**TASK TO CARRY OUT:** Copy every line from the records below that holds the word "Generating".

**INPUT MATERIAL:**

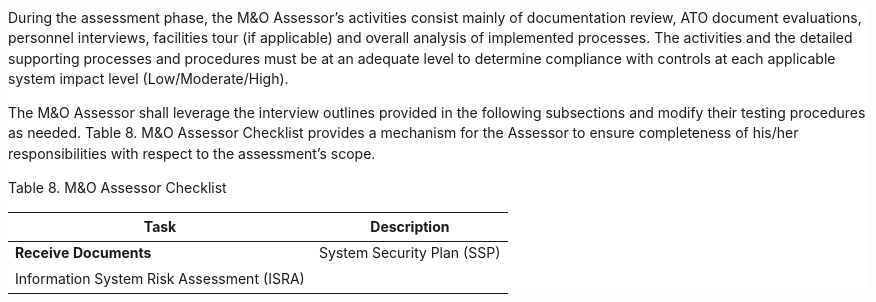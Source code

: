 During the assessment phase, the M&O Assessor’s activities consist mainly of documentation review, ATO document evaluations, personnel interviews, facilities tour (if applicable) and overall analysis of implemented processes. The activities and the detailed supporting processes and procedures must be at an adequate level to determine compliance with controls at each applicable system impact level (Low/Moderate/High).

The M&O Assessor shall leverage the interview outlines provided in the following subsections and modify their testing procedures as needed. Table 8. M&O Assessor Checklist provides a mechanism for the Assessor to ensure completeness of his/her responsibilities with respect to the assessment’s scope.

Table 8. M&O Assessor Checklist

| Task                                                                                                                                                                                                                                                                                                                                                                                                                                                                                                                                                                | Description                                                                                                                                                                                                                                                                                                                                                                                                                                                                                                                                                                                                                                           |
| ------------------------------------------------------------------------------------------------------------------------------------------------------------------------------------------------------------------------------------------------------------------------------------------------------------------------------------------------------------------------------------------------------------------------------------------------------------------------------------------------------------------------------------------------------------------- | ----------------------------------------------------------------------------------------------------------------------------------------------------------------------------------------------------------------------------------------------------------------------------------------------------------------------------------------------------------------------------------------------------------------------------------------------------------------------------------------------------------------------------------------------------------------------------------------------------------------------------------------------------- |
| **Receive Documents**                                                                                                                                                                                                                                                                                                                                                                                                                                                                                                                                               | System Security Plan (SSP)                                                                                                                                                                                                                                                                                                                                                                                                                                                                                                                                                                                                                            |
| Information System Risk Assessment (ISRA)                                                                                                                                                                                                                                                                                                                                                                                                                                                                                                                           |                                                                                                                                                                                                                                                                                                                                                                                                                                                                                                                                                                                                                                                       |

==

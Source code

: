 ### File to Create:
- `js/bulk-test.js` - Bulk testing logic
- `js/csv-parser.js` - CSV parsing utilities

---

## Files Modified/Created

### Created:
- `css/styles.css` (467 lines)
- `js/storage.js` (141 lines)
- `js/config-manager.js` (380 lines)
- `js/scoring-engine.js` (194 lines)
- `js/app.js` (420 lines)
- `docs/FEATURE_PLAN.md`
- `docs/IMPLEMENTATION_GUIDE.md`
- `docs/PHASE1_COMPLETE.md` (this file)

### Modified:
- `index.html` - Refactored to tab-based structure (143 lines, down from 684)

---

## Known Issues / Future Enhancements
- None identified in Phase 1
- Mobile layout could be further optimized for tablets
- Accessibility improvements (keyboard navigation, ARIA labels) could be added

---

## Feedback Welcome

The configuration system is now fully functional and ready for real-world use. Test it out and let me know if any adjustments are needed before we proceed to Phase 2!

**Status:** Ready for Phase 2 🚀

==

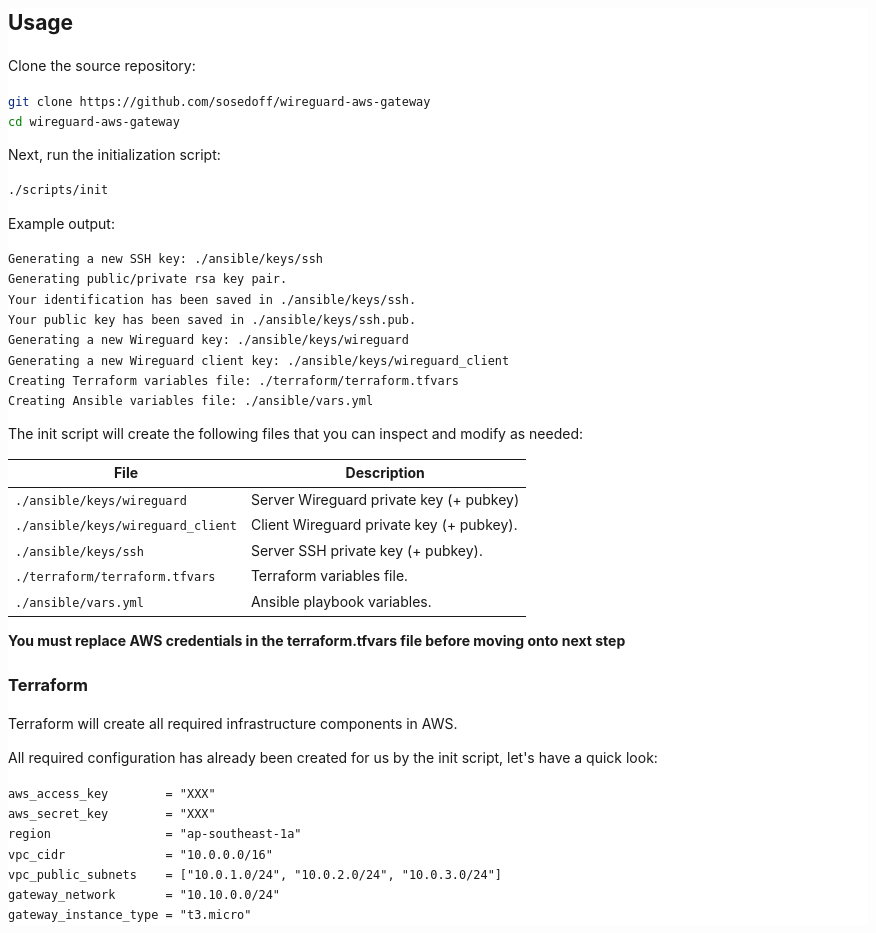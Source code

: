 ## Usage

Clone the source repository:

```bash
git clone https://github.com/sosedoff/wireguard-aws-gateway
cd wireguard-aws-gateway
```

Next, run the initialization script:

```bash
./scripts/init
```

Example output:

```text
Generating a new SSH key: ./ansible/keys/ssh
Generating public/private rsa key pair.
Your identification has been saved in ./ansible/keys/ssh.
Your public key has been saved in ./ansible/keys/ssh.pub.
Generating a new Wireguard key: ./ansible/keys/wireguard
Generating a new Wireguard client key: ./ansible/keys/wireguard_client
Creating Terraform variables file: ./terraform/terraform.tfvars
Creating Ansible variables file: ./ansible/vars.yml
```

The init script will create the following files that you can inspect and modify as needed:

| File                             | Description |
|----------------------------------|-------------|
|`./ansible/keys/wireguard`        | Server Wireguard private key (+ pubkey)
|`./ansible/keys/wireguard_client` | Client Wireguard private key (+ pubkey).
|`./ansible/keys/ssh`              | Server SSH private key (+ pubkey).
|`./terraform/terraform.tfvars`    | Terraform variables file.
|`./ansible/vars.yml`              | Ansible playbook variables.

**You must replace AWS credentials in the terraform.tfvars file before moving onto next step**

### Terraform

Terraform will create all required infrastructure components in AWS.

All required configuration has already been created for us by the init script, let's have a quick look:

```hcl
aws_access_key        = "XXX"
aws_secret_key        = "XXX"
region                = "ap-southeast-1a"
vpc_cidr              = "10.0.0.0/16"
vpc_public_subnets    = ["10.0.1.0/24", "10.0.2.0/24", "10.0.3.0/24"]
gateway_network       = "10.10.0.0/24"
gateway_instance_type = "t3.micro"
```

**TASK RESULT:**
Generating a new SSH key: ./ansible/keys/ssh
Generating public/private rsa key pair.
Generating a new Wireguard key: ./ansible/keys/wireguard
Generating a new Wireguard client key: ./ansible/keys/wireguard_client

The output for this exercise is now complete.